Nesta sexta-feira, o governador do Goiás, Ronaldo Caiado (DEM) afirmou, sem citar nomes, que “nenhum estado vai fazer politicagem e escolher quem vai viver ou morrer de Covid-19“. A fala foi lida como uma indireta ao governador de São Paulo, João Doria (PSDB), que anunciou na última semana que o estado todo será vacinado com a CoronaVac a partir de 25 de janeiro de 2021. Doria utilizou suas redes sociais para rebater e informar que “Goiás é um dos 12 estados brasileiros que já manifestaram interesse na CoronaVac”. Para a comentarista Ana Paula Henkel, do programa Os Pingos nos Is, da Jovem Pan, “os governadores batendo boca todos os dias mostra que não há certeza e preparação adequada” para a vacinação no Brasil.

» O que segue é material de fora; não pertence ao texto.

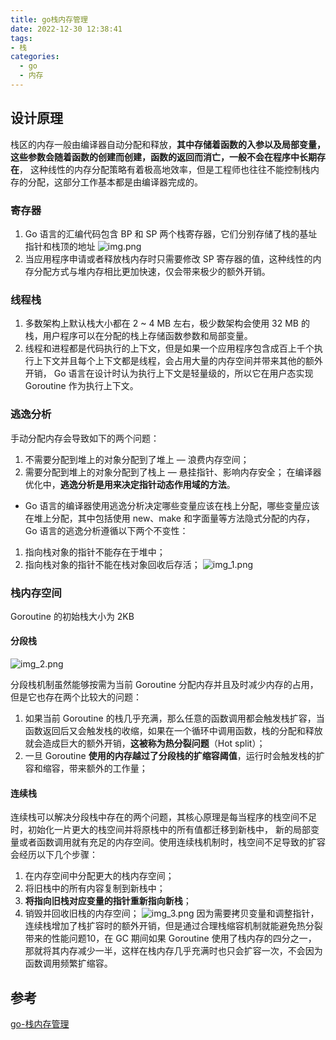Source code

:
 ```yaml
---
title: go栈内存管理
date: 2022-12-30 12:38:41
tags: 
- 栈
categories:
  - go
  - 内存
---
```

## 设计原理

栈区的内存一般由编译器自动分配和释放，**其中存储着函数的入参以及局部变量，这些参数会随着函数的创建而创建，函数的返回而消亡，一般不会在程序中长期存在**，
这种线性的内存分配策略有着极高地效率，但是工程师也往往不能控制栈内存的分配，这部分工作基本都是由编译器完成的。
<!-- more -->
### 寄存器
1. Go 语言的汇编代码包含 BP 和 SP 两个栈寄存器，它们分别存储了栈的基址指针和栈顶的地址
![img.png](/images/go_stack_management/img.png)
2. 当应用程序申请或者释放栈内存时只需要修改 SP 寄存器的值，这种线性的内存分配方式与堆内存相比更加快速，仅会带来极少的额外开销。
### 线程栈
1. 多数架构上默认栈大小都在 2 ~ 4 MB 左右，极少数架构会使用 32 MB 的栈，用户程序可以在分配的栈上存储函数参数和局部变量。
2. 线程和进程都是代码执行的上下文，但是如果一个应用程序包含成百上千个执行上下文并且每个上下文都是线程，会占用大量的内存空间并带来其他的额外开销，
Go 语言在设计时认为执行上下文是轻量级的，所以它在用户态实现 Goroutine 作为执行上下文。
### 逃逸分析
手动分配内存会导致如下的两个问题：

1. 不需要分配到堆上的对象分配到了堆上 — 浪费内存空间；
2. 需要分配到堆上的对象分配到了栈上 — 悬挂指针、影响内存安全；
   在编译器优化中，**逃逸分析是用来决定指针动态作用域的方法**。
* Go 语言的编译器使用逃逸分析决定哪些变量应该在栈上分配，哪些变量应该在堆上分配，其中包括使用 new、make 和字面量等方法隐式分配的内存，Go 语言的逃逸分析遵循以下两个不变性：
1. 指向栈对象的指针不能存在于堆中；
2. 指向栈对象的指针不能在栈对象回收后存活；
![img_1.png](/images/go_stack_management/img_1.png)

### 栈内存空间
Goroutine 的初始栈大小为 2KB
#### 分段栈
 ![img_2.png](/images/go_stack_management/img_2.png)

分段栈机制虽然能够按需为当前 Goroutine 分配内存并且及时减少内存的占用，但是它也存在两个比较大的问题：

1. 如果当前 Goroutine 的栈几乎充满，那么任意的函数调用都会触发栈扩容，当函数返回后又会触发栈的收缩，如果在一个循环中调用函数，栈的分配和释放就会造成巨大的额外开销，**这被称为热分裂问题**（Hot split）；
2. 一旦 Goroutine **使用的内存越过了分段栈的扩缩容阈值**，运行时会触发栈的扩容和缩容，带来额外的工作量；

#### 连续栈
连续栈可以解决分段栈中存在的两个问题，其核心原理是每当程序的栈空间不足时，初始化一片更大的栈空间并将原栈中的所有值都迁移到新栈中，
新的局部变量或者函数调用就有充足的内存空间。使用连续栈机制时，栈空间不足导致的扩容会经历以下几个步骤：

1. 在内存空间中分配更大的栈内存空间；
2. 将旧栈中的所有内容复制到新栈中；
3. **将指向旧栈对应变量的指针重新指向新栈**；
4. 销毁并回收旧栈的内存空间；
![img_3.png](/images/go_stack_management/img_3.png)
因为需要拷贝变量和调整指针，连续栈增加了栈扩容时的额外开销，但是通过合理栈缩容机制就能避免热分裂带来的性能问题10，在 GC 期间如果 Goroutine 使用了栈内存的四分之一，
那就将其内存减少一半，这样在栈内存几乎充满时也只会扩容一次，不会因为函数调用频繁扩缩容。



## 参考
[go-栈内存管理](https://draveness.me/golang/docs/part3-runtime/ch07-memory/golang-stack-management/#%E7%BA%BF%E7%A8%8B%E6%A0%88)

Por isso, defende que a população faça perguntas.

“Venho acompanhando muito de perto, e a gente vê constantemente governadores batendo boca com a Anvisa, com o governo federal, agentes políticos querendo tomar o protagonismo na pandemia… Ninguém sabe direito quando a vacina vai sair, quando o vírus vai se atenuar na sociedade, se o lockdown funciona… E até agora, o que nós vimos, é que poucos ainda colocam a ciência no debate intelectualmente honesto sobre Covid e a pandemia. Se aparece um desses agentes políticos e demanda que a vacina seja obrigatória, é nele que você vai confiar? Ou em um órgão oficial ou no governo federal? Mais uma vez, uma sociedade que não questiona está fadada à tirania. Esses governadores batendo boca todos os dias mostra que não há certeza e preparação adequada e que precisamos fazer perguntas sim”, afirmou a ex-jogadora de vôlei.

O também comentarista Augusto Nunes pontuou que os prefeitos estão querendo negociar as vacinas, mas que as prefeituras estão quebradas. “A maioria das cidades está quebrada e quer fazer convênio com vacina. Acho muito estranho marcar data cívica para a vacina. O que querem os passageiros do barco chamado Brasil? Que a população se entenda, vamos nos aproximar, fazer com que se chegue a um porto seguro”, disse Augusto. O Ministério da Saúde negou, nesta noite, as declarações feitas por Caiado. Em nota, a pasta reiterou que, em nenhum momento, “se manifestou sobre confisco ou requerimento de vacinas adquiridas pelos estados” e informou que a vacinação contra a Covid-19 no Brasil será coordenada pelo Programa Nacional de Imunizações (PNI).